Who or which social group in this country does not have a
political party? The Hindus have it. The
Yadavs have it. The Dalits have it. The Kurmis have it. The Tamils have
it. The Maharashtrians have it. The Assamese have it. Name a social group,
a region or a caste and you have a political party bearing their tag. The
era of Gandhi, Nehru and Indira is an old story wherein a national leader
worked for the country and promoted the interests of Indians without
‘caste, colour or creed’ discrimination. Those were times when leaders of
stature, with a single national political party called the Congress, ruled
the roost – both at the national and the provincial level. Those were
times when Indians thought of and for India and not for caste, community
or creed. It was an era of the politics of service for the nation.
We now live in different times. We live in an age when
politics is largely the game of pygmies who win elections promoting a
caste interest or a community interest and no national interest
whatsoever. They indulge in less people service and more self-service.
Politics is now like any other trade or commerce where politicians jump
onto one political bandwagon or other political front and make hundreds
and thousands of crores as people are left waiting for the next election
so as to punish them.
Gone is the era of Big Dads in politics. And the time for
national parties is over. We live in an era of alliances when politics is
no longer national. It is not even provincial any more. Indian politics is
fragmented and is increasingly becoming caste and community oriented. So
in this competitive era of caste and communal politics even Muslims have
begun to think of forming their own political party. The logic being, if
Dalits can have it and Yadavs can have it, why can’t Muslims have it too?
After all, in terms of the population ratio Muslims are the second largest
group in the country. They played a crucial role in unseating the
Bharatiya Janata Party (BJP) from power in 2004, after the Gujarat
massacre, and threw out the Congress party in 1996, after Narasimha Rao
failed to protect the Babri Masjid in 1992. No political party can govern
India for long unless it enjoys Muslim support. Muslims have emerged as
kingmakers of a sort in Indian politics.
But even 57 years after independence their time in Indian
politics is yet to come. They have very genuine grievances. Muslims
complain that they are used as a ‘vote bank’ by various political
formations and once an election is over, no one cares for them. They are
left with the sole option of voting out a party in self-defence. Muslim
politics does not move beyond the game of survival wherein you vote out
one party only to protect your very identity. This is indeed shocking and
frustrating for the Muslim community. Not only are Muslims in India
victims of the worst kind of communal violence but they are also at the
lowest rung of development in the country. Their literacy rate is abysmal.

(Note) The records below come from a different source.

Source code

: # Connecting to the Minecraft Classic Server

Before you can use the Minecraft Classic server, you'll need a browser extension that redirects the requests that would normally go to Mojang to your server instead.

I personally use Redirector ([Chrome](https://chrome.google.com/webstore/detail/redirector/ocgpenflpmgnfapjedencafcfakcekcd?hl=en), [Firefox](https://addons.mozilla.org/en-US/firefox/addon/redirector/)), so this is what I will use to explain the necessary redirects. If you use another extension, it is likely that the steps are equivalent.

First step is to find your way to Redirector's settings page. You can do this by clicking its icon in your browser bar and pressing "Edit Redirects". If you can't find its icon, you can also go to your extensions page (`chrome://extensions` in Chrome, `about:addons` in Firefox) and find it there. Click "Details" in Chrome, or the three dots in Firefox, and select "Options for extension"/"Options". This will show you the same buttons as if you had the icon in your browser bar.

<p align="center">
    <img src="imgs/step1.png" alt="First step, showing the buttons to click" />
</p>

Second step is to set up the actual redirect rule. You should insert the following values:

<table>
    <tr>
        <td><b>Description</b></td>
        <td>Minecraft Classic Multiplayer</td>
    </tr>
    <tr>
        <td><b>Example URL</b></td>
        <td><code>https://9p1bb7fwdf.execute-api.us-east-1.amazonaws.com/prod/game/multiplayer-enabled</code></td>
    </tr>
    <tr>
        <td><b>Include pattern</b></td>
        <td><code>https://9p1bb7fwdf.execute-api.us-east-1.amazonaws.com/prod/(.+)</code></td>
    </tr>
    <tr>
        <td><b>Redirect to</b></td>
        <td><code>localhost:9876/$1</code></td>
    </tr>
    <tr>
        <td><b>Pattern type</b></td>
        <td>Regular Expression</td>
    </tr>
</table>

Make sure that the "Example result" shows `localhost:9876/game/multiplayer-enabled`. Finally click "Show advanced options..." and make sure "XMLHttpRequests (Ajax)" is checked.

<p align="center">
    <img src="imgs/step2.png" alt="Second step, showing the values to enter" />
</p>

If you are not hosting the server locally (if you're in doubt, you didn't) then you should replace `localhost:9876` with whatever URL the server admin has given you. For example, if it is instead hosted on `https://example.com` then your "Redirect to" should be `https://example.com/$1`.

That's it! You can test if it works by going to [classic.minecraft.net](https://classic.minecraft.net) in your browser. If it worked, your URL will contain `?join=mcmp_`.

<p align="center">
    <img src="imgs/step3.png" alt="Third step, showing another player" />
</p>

Their job representation in both the public and private sector is
shockingly low. Their representation in legislative bodies is also
dwindling. They have genuine complaints against Indian politicians who
have taken them for a royal ride a little too long. They are no longer
willing to vote for their security alone. They now want growth and
development as well.
The post-partition Muslim generation is impatient to catch
up with others in terms of development. It does not suffer from the
partition complex. It has contributed no less than any other community or
caste to the national development index – in every walk of life. Yet it
suffers from all manner of problems ranging from security to unemployment.

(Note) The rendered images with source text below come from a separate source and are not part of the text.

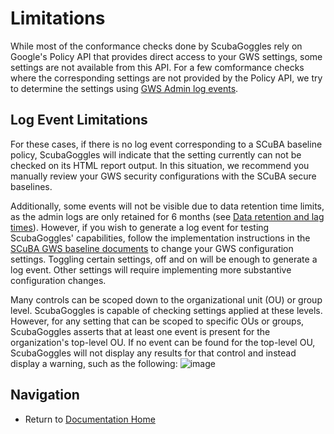 # Limitations

While most of the conformance checks done by ScubaGoggles rely on Google's Policy
API that provides direct access to your GWS settings, some settings are not
available from this API.  For a few comformance checks where the corresponding
settings are not provided by the Policy API, we try to determine the settings
using [GWS Admin log events](https://support.google.com/a/answer/4579579?hl=en).

## Log Event Limitations

For these cases, if there is no log event corresponding to a SCuBA baseline
policy, ScubaGoggles will indicate that the setting currently can not be checked
on its HTML report output. In this situation, we recommend you manually review
your GWS security configurations with the SCuBA secure baselines.

Additionally, some events will not be visible due to data retention time limits,
as the admin logs are only retained for 6 months
(see [Data retention and lag times](https://support.google.com/a/answer/7061566)).
However, if you wish to generate a log event for testing ScubaGoggles'
capabilities, follow the implementation instructions in the
[SCuBA GWS baseline documents](/baselines/README.md) to change your GWS
configuration settings. Toggling certain settings, off and on will be enough to
generate a log event. Other settings will require implementing more substantive
configuration changes.

Many controls can be scoped down to the organizational unit (OU) or group level.
ScubaGoggles is capable of checking settings applied at these levels. However,
for any setting that can be scoped to specific OUs or groups, ScubaGoggles
asserts that at least one event is present for the organization's top-level OU.
If no event can be found for the top-level OU, ScubaGoggles will not display
any results for that control and instead display a warning, such as the following:
![image](https://github.com/cisagov/ScubaGoggles/assets/106177711/e3bf7925-8c00-489d-8e79-262e861bd1a8)

## Navigation
- Return to [Documentation Home](/README.md)
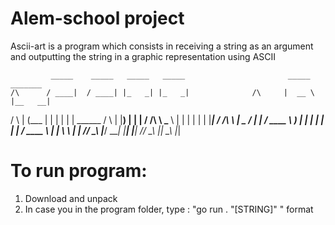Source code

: # Alem-school project

Ascii-art is a program which consists in receiving a string as an argument and outputting the string in a graphic representation using ASCII

             _____    _____   _____   _____                       _____    _______  
    /\      / ____|  / ____| |_   _| |_   _|              /\     |  __ \  |__   __|
   /  \    | (___   | |        | |     | |    ______     /  \    | |__) |    | |
  / /\ \    \___ \  | |        | |     | |   |______|   / /\ \   |  _  /     | |
 / ____ \   ____) | | |____   _| |_   _| |_            / ____ \  | | \ \     | |
/_/    \_\ |_____/   \_____| |_____| |_____|          /_/    \_\ |_|  \_\    |_|



# To run program: 
1. Download and unpack
2. In case you in the program folder, type : "go run . "[STRING]" " format
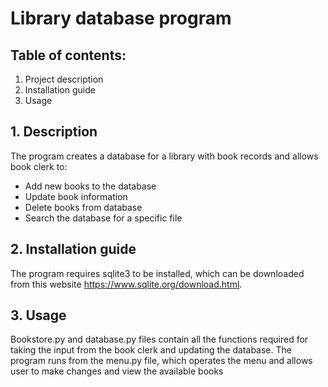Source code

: # Library database program
## Table of contents:
  1. Project description
  2. Installation guide
  3. Usage
  
## 1. Description
The program creates a database for a library with book records and allows book clerk to:
  - Add new books to the database
  - Update book information
  - Delete books from database
  - Search the database for a specific file
  
  ## 2. Installation guide
  The program requires sqlite3 to be installed, which can be downloaded from this website https://www.sqlite.org/download.html.
  
  ## 3. Usage
  Bookstore.py and database.py files contain all the functions required for taking the input from the book clerk and updating the database.
  The program runs from the menu.py file, which operates the menu and allows user to make changes and view the available books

This generation of Muslims wants empowerment and is rightly disappointed
with all political parties. After all, it has been two years since they
came to power and even the Manmohan Singh government has done little to
solve Muslim problems.
Taking advantage of the general Muslim disenchantment with
traditional secular parties and the growing political fad for communal and
caste parties in the country, a group of Muslim politicians thought of
starting Muslim parties at the provincial level. The first man who sensed
the Muslim mood and cashed in on their growing disappointment with secular
politics was Badruddin Ajmal of Assam where Muslims living in different
pockets amount to more than 30 per cent of the population. Ajmal along
with the Jamiat Ulama-e-Hind had backed the Congress party in the last
assembly and the last parliamentary elections. But the Gogoi-led Congress
government did exactly what other governments have done with Muslims in
the past. Once the elections were behind them, they did nothing to tackle
the problems facing the Muslim community.
Ajmal is a successful post-partition merchant who has made
it big in the perfume business. This apart, he was backed by the Jamiat
Ulama-e-Hind, which has considerable influence among Assamese Muslims.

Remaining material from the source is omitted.